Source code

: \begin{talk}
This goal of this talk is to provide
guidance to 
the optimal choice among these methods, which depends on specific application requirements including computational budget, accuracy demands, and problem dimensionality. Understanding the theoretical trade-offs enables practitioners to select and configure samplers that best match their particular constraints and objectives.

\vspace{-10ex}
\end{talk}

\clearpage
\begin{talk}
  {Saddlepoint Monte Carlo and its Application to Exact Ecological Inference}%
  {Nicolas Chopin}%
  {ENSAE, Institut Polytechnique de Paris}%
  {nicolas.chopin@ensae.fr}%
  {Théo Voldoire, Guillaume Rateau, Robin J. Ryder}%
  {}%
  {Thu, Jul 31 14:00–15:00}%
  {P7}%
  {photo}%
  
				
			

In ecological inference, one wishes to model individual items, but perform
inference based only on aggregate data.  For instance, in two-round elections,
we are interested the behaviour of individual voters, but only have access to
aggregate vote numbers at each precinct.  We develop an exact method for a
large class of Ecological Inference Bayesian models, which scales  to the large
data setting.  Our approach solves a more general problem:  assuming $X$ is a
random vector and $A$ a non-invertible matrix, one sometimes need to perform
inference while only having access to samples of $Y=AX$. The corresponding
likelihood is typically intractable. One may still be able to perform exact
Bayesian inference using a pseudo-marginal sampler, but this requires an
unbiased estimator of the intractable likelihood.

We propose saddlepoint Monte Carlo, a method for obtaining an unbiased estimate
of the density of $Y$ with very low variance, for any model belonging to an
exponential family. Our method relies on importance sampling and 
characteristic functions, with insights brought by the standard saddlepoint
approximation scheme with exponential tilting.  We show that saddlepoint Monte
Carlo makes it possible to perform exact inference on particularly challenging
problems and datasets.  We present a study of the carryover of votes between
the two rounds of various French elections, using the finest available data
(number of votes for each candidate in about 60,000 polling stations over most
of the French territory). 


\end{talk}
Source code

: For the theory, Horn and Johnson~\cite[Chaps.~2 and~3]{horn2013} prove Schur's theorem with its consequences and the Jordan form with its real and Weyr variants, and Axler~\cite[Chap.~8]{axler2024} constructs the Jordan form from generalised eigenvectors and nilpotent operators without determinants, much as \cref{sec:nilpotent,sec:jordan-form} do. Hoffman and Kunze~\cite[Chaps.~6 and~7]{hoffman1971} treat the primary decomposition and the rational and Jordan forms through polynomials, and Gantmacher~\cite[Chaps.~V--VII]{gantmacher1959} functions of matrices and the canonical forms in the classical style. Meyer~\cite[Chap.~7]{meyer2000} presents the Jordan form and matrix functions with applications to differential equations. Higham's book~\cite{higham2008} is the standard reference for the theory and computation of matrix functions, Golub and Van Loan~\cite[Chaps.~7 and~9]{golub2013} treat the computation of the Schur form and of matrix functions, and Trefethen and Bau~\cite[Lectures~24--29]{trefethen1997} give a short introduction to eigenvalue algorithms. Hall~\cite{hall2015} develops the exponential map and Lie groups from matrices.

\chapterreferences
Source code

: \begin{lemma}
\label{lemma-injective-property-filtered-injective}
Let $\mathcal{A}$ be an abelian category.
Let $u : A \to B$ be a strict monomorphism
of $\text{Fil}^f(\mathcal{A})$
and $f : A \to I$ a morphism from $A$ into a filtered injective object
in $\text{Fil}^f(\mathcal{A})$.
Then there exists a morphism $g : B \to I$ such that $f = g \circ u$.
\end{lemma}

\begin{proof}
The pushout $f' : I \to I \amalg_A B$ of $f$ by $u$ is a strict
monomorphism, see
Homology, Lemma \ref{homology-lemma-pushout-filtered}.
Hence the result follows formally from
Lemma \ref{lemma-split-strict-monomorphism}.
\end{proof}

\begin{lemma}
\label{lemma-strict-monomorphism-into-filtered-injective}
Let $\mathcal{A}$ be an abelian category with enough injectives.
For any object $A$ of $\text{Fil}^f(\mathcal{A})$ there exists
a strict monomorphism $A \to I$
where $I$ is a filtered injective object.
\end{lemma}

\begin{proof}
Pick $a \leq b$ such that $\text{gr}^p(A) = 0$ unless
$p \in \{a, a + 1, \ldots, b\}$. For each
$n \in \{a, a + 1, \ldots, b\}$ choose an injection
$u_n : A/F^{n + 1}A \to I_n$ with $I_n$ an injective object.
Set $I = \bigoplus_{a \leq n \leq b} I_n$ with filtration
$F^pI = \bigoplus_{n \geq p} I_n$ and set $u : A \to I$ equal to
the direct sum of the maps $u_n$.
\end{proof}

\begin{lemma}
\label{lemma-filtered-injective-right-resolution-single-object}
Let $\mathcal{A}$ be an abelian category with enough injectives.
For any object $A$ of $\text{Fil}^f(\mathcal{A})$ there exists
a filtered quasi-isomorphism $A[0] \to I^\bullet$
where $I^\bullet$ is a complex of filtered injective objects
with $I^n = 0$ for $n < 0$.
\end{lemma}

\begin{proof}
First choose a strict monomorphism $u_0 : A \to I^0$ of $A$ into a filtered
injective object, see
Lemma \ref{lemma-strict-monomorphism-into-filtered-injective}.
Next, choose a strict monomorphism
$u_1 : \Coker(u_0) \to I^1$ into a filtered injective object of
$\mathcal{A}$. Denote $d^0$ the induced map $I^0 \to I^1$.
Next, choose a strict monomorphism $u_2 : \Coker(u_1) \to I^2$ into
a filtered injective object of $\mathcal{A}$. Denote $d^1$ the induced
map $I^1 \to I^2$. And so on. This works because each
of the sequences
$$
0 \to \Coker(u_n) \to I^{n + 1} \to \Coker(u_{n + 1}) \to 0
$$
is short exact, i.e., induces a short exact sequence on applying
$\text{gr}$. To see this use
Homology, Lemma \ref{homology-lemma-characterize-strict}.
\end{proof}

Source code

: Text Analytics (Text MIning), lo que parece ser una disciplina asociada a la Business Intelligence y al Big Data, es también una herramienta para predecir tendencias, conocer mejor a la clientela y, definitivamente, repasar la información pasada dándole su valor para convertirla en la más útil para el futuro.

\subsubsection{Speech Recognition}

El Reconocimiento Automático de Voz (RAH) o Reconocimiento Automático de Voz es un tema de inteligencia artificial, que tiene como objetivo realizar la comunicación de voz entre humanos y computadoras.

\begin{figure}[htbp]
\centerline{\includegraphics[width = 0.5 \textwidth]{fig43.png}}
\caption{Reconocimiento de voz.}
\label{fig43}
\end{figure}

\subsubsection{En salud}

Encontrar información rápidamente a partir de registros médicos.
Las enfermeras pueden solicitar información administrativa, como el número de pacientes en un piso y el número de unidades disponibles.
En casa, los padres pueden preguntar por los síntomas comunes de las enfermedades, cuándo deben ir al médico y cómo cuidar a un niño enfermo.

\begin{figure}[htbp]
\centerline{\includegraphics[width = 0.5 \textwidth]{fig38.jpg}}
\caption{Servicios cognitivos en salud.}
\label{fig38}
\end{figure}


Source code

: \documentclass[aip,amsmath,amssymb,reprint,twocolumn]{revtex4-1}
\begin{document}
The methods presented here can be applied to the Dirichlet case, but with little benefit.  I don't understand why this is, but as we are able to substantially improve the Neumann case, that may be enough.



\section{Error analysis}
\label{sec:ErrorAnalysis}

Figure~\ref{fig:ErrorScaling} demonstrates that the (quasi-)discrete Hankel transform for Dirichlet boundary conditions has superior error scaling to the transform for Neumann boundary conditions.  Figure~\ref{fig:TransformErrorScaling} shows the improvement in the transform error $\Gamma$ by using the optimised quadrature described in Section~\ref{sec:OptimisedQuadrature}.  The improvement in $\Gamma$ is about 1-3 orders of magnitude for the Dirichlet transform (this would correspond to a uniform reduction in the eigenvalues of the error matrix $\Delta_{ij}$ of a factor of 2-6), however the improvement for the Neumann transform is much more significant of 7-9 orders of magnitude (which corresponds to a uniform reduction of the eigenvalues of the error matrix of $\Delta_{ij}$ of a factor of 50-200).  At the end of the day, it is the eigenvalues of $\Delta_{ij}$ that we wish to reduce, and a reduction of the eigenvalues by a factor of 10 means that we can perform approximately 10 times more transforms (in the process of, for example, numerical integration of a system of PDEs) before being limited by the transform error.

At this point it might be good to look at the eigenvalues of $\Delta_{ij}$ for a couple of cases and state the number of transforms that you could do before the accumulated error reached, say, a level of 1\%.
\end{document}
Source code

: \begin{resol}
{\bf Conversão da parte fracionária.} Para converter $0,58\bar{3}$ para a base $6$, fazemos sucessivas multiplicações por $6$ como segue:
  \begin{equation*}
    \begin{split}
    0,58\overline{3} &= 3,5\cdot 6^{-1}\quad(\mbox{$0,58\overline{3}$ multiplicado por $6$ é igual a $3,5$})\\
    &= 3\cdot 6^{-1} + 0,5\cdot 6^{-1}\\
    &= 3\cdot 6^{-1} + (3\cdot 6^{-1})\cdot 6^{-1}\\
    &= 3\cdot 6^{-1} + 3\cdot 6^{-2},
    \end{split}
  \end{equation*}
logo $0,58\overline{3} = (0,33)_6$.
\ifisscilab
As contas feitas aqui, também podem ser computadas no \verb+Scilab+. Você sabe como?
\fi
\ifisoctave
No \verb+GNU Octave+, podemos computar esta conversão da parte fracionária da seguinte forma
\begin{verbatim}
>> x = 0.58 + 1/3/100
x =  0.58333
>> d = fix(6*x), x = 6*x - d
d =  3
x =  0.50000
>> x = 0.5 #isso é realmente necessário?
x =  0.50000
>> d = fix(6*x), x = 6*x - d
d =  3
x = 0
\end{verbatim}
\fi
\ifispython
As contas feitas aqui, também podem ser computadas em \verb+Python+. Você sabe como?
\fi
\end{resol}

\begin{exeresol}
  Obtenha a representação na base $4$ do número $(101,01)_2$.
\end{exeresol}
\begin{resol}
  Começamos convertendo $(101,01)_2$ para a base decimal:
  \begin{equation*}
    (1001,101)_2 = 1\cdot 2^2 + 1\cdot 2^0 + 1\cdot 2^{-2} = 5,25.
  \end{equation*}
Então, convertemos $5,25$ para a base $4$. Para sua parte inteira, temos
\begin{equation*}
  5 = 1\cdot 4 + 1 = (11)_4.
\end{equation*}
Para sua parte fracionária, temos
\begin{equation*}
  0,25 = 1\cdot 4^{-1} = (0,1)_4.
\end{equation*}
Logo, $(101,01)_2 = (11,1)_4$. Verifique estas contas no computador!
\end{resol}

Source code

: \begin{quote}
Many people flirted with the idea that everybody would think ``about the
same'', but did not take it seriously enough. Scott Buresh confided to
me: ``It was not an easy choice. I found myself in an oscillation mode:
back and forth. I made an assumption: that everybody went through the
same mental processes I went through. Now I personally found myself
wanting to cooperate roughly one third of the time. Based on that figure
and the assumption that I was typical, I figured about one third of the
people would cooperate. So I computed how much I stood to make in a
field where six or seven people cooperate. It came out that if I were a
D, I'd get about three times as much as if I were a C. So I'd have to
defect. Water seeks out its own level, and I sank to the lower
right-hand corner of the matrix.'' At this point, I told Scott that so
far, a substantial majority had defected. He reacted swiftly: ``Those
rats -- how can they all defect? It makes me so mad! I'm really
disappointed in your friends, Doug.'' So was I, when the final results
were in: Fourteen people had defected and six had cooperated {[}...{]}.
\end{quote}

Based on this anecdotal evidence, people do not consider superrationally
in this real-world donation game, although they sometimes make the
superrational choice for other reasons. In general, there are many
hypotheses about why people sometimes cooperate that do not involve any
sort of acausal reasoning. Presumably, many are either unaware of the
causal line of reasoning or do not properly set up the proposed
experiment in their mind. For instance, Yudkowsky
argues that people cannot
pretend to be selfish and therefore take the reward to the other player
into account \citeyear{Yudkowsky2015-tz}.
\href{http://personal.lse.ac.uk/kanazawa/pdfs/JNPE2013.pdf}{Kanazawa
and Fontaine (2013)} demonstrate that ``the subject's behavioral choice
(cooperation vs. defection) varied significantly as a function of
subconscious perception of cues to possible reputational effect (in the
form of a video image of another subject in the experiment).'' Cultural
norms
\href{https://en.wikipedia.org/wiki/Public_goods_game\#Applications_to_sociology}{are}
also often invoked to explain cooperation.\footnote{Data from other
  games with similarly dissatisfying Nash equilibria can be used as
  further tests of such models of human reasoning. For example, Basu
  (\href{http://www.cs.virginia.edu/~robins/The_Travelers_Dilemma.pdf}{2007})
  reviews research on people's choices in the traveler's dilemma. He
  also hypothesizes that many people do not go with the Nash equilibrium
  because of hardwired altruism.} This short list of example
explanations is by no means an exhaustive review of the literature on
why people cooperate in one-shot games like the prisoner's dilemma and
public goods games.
§ §
◆ WHAT THIS TASK INVOLVES:
From the records above, transcribe without alteration every line from the one with "superrational choice for" to the one with "causal line of", inclusive.

◆ RESPONSE TO THE TASK:
superrational choice for other reasons. In general, there are many
hypotheses about why people sometimes cooperate that do not involve any
sort of acausal reasoning. Presumably, many are either unaware of the
causal line of reasoning or do not properly set up the proposed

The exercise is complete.